Figure 61: Gauss-Seidel Iterations as a Function of Dishonest Reuses of LU Matrix --- BCSPWR09
Figure 62: Gauss-Seidel Iterations as a Function of Dishonest Reuses of LU Matrix --- BCSPWR10
Figure 61 illustrates that 12 Gauss-Seidel iterations take as much time as a single factorization and triangular solution for the BCSPWR09 operations matrix on a single processor. Meanwhile, only four iterations per solution would equal the time for 10 dishonest (re)uses. However, when 32 processors are available, 54 Gauss-Seidel iterations could be performed in the same time as a single direct solution, and 24 iterations per solution for 10 dishonest (re)uses. Figure 62 illustrates similar performance for the BCSPWR10 power systems matrix --- nearly 120 Gauss-Seidel iterations could be performed in the same time as a single direct solution for 32 processors, and 55 iterations per solution for 10 dishonest (re)uses. Given that there are good starting points for each successive iterative solution, there is a strong possibility that the use of parallel Gauss-Seidel should yield significant algorithmic speedups for diagonally dominant or positive definite sparse matrices.
The parallel block-diagonal-bordered direct solvers, presented in this paper, address the most difficult power systems applications to implement on a multi-processor --- solutions relating only to power system networks. Load-flow has the smallest matrices and the fewest calculations due to symmetry and lack of requirements for pivoting to ensure numerical stability. LU factorization of network equations for decoupled solutions of differential-algebraic equations has additional calculations, but often is solved without numerical pivoting. We have shown in this paper that by simply increasing the number of floating point operations by a factor of six, parallel speedup of the algorithm improves significantly.

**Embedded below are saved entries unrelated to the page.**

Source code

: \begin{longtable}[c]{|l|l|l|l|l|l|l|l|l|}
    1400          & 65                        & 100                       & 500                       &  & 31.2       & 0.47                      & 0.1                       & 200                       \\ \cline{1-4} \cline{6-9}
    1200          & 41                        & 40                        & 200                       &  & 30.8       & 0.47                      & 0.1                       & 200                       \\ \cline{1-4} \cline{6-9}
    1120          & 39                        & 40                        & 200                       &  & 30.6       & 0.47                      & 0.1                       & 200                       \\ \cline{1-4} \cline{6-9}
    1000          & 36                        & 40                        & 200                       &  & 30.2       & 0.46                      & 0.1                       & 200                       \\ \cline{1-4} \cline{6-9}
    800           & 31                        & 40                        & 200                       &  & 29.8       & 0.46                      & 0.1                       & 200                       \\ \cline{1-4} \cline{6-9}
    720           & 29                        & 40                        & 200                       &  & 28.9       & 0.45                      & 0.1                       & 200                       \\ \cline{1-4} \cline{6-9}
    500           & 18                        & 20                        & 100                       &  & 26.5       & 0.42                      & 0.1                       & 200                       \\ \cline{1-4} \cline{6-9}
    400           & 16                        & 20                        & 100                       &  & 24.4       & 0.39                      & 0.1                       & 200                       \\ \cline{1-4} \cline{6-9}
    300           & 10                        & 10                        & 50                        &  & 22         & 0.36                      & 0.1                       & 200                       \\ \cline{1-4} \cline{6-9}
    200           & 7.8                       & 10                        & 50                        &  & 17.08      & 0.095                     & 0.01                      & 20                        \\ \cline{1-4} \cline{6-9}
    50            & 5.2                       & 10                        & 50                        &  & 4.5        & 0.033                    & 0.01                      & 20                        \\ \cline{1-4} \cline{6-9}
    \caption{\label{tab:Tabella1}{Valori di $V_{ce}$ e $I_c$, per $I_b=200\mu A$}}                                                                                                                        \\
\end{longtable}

Parallel block-diagonal-bordered sparse linear solver algorithms can readily be extended to applications that have power systems networks as a small portion of a larger matrix, for example, the entire system of linearized differential-algebraic equations encountered in transient stability analysis or small-signals analysis applications. These applications add many natural blocks of linearized differential equations that significantly increase the size of the matrix. The linearized differential equations are less-sparse than the network equations and may require pivoting to ensure numerical stability. Pivoting for this matrix would be limited to within diagonal-blocks to place limits on fillin, but the efficient static data structures would need to be replaced by less-efficient dynamic linked-list-based data structures. Any of these modifications would increase computational workload --- work that does not require interprocessor interactions. As a result, any modifications to algorithms to include these additional features would improve parallel speedup, for the Thinking Machines CM-5 and for future machines that will be significantly faster than the MPPs and SPPs of today.